Not least among those folks, I suspect you will find many modern-day marketing professionals.

World Laboratory Day? What, me?

Yes – you!  And all of us!

Fact is, marketing as a discipline has become more of a science than an art during the last five to ten years.  Not only are we marketing in digital environments that inherently give us troves of data and intelligence, but we are also being tasked with understanding everything from predictive analytical models to artificial intelligence.

Marketing in the digital age begs us all to act a little more like those scientists in the labs. The internet is our grand petri dish as marketers today.  We get feedback and results for every action we initiate in the digital realm.  Are we collecting and contextualizing that feedback? Are we taking that data, and interpreting it to move it along from being mere data to become information and then even knowledge that we can rely upon to make future decisions and investments?

Are we using the Scientific Method in our work?  Surely, we have all the ingredients we need to employ it.  That said, how many of us really approach our work within the shape of hypotheses and structured experiments to measure whether those hypotheses were correct?

This is an enormous opportunity before us as marketers.  On one hand, the good old scientific method allows us to get constantly smarter about what works and what doesn’t in an innately murky field of business.  On the other, it helps us make the case for the value of marketing in a way that everyone can understand.

So often, marketers are subject to what we commonly refer to as the law of “last touch attribution”. Last touch attribution is the tendency of most people to attribute the “credit” for the revenue or profit that comes into a company to the last person to touch the account.  And of course, that person is typically in sales.

This is why we see companies hire sales when they want growth, as opposed to hiring Marketers. This is also why marketing is typically the first organization affected by cuts when business isn’t good.  We still see these behaviors in a world where it is common knowledge that 70% of the buying process is already complete by the time a prospective customer has engaged with a person in sales.

So again – there is that Scientific Method just waiting for the modern marketing to take advantage of it to deal with a world rooted in last touch attribution.

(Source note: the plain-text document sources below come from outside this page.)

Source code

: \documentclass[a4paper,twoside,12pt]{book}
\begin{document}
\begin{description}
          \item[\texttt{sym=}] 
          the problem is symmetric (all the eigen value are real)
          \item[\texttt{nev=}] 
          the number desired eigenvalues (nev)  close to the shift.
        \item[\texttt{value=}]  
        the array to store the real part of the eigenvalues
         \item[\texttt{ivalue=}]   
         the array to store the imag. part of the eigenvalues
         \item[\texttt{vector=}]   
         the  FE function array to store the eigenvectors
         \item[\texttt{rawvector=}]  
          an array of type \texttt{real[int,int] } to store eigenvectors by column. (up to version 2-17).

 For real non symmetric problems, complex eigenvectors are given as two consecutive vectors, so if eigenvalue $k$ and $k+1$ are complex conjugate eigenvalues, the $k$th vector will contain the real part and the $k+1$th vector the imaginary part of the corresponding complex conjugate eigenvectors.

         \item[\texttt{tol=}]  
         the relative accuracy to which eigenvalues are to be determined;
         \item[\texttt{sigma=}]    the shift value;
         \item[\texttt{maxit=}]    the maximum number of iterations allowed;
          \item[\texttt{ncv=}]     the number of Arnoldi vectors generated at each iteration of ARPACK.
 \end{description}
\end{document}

When a marketer designs a program, campaign, or media strategy within the context of a scientific experiment, it also helps to demonstrate the value that they are bringing to the business.  Simply setting up a control group to compare to a target group can help a good marketer begin to explain their value more articulately to the rest of the organization.

If the experiments work – and you are driving incremental growth in your test groups versus the control – you can tell the story about the growth you are helping to drive with greater confidence than ever before.  If your experiments fail, you are still capturing market and customer intelligence that is also enormously valuable to the whole organization.

In either case – the scientific marketer is doing their job better.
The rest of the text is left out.